[[ SUPPLIED DATA open ]]

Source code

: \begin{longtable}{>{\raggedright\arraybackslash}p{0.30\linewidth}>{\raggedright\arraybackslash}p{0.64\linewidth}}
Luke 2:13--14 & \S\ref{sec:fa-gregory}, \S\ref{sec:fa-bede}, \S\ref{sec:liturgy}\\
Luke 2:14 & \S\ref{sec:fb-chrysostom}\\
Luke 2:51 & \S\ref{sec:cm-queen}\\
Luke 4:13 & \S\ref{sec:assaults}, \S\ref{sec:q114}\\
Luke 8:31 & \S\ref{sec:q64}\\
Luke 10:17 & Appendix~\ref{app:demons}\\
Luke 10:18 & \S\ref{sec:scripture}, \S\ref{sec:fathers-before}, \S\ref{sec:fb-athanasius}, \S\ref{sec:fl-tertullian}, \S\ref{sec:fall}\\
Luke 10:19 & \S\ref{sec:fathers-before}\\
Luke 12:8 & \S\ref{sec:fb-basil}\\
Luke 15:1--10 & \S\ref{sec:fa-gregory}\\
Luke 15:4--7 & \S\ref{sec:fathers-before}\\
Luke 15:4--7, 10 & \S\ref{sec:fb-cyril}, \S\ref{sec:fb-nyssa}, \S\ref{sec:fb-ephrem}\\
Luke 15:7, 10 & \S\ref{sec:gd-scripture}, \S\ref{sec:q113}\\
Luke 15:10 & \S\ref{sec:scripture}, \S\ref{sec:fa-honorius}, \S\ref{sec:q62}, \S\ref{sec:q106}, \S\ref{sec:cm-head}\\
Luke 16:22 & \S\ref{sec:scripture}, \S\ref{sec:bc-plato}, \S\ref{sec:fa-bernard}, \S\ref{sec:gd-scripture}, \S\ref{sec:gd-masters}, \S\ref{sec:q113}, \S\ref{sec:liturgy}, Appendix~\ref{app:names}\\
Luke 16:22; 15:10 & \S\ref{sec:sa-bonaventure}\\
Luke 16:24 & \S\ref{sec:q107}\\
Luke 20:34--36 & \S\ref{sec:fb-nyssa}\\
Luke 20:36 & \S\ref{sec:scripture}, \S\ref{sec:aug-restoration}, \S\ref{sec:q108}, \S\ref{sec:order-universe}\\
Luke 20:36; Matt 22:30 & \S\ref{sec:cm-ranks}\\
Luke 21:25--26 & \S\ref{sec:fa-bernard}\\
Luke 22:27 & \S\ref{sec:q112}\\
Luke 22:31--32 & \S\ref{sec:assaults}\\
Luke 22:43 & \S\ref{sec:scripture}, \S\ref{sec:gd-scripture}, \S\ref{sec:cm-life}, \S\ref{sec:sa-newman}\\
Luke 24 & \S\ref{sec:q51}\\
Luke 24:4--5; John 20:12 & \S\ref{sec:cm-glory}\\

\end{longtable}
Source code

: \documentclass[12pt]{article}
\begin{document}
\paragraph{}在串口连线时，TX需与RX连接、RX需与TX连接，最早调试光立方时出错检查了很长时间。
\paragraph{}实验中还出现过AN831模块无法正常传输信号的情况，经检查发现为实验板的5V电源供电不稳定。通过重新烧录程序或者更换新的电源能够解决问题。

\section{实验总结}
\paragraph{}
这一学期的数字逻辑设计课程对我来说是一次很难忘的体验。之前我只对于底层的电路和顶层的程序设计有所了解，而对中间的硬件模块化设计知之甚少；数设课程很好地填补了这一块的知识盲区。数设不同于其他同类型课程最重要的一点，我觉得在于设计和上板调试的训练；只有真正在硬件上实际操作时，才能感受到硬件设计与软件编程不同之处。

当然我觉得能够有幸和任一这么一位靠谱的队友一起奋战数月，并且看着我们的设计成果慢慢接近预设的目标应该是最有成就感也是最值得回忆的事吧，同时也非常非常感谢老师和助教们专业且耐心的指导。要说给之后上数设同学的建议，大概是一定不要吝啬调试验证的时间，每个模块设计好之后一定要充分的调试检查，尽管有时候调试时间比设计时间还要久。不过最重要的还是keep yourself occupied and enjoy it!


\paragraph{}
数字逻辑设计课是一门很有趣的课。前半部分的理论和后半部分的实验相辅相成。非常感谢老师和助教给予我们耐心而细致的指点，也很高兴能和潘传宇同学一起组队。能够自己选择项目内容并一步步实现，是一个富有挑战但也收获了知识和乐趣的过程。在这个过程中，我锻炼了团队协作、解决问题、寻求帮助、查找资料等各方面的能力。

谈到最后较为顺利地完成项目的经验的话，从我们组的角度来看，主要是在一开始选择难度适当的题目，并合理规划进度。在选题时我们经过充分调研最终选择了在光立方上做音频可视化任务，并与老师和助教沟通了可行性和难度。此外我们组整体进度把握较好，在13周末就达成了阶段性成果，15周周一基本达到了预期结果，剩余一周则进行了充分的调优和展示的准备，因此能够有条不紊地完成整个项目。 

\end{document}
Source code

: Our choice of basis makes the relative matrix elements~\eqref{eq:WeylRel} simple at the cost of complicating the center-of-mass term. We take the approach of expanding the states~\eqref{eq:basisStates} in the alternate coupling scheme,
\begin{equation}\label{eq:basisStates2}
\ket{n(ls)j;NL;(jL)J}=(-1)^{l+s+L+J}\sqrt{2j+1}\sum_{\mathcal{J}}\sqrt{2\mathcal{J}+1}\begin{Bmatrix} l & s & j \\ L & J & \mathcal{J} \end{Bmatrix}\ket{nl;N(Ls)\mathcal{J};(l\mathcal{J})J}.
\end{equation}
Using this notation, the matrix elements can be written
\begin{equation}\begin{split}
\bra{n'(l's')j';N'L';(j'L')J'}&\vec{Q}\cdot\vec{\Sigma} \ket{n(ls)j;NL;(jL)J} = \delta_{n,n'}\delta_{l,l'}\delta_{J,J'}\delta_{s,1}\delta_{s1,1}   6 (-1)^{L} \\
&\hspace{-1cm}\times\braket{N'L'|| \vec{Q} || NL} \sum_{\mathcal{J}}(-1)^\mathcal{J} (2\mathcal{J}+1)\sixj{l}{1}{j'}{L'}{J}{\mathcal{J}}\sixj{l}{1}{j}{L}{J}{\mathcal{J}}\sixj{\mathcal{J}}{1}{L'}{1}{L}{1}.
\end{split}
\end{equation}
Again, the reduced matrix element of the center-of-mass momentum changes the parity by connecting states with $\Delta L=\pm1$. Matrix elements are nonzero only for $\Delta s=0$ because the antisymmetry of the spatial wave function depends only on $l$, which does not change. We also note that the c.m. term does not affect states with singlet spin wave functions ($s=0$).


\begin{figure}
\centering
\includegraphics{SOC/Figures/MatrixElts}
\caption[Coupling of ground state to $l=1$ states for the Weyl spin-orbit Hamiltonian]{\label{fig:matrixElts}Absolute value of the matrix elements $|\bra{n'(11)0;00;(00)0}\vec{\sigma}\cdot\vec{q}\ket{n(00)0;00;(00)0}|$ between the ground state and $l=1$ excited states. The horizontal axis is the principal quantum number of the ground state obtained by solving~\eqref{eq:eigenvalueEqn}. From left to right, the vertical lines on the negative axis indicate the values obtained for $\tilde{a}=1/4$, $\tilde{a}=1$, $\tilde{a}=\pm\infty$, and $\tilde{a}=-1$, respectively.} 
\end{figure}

[[ SUPPLIED DATA closed ]]

▸ **ASSIGNMENT**
Begin at the top of the records above and quote each line exactly, ending with the line that contains "Luke 10:17 &".

▸ **REPLY TO THE TASK**
Source code

: \begin{longtable}{>{\raggedright\arraybackslash}p{0.30\linewidth}>{\raggedright\arraybackslash}p{0.64\linewidth}}
Luke 2:13--14 & \S\ref{sec:fa-gregory}, \S\ref{sec:fa-bede}, \S\ref{sec:liturgy}\\
Luke 2:14 & \S\ref{sec:fb-chrysostom}\\
Luke 2:51 & \S\ref{sec:cm-queen}\\
Luke 4:13 & \S\ref{sec:assaults}, \S\ref{sec:q114}\\
Luke 8:31 & \S\ref{sec:q64}\\
Luke 10:17 & Appendix~\ref{app:demons}\\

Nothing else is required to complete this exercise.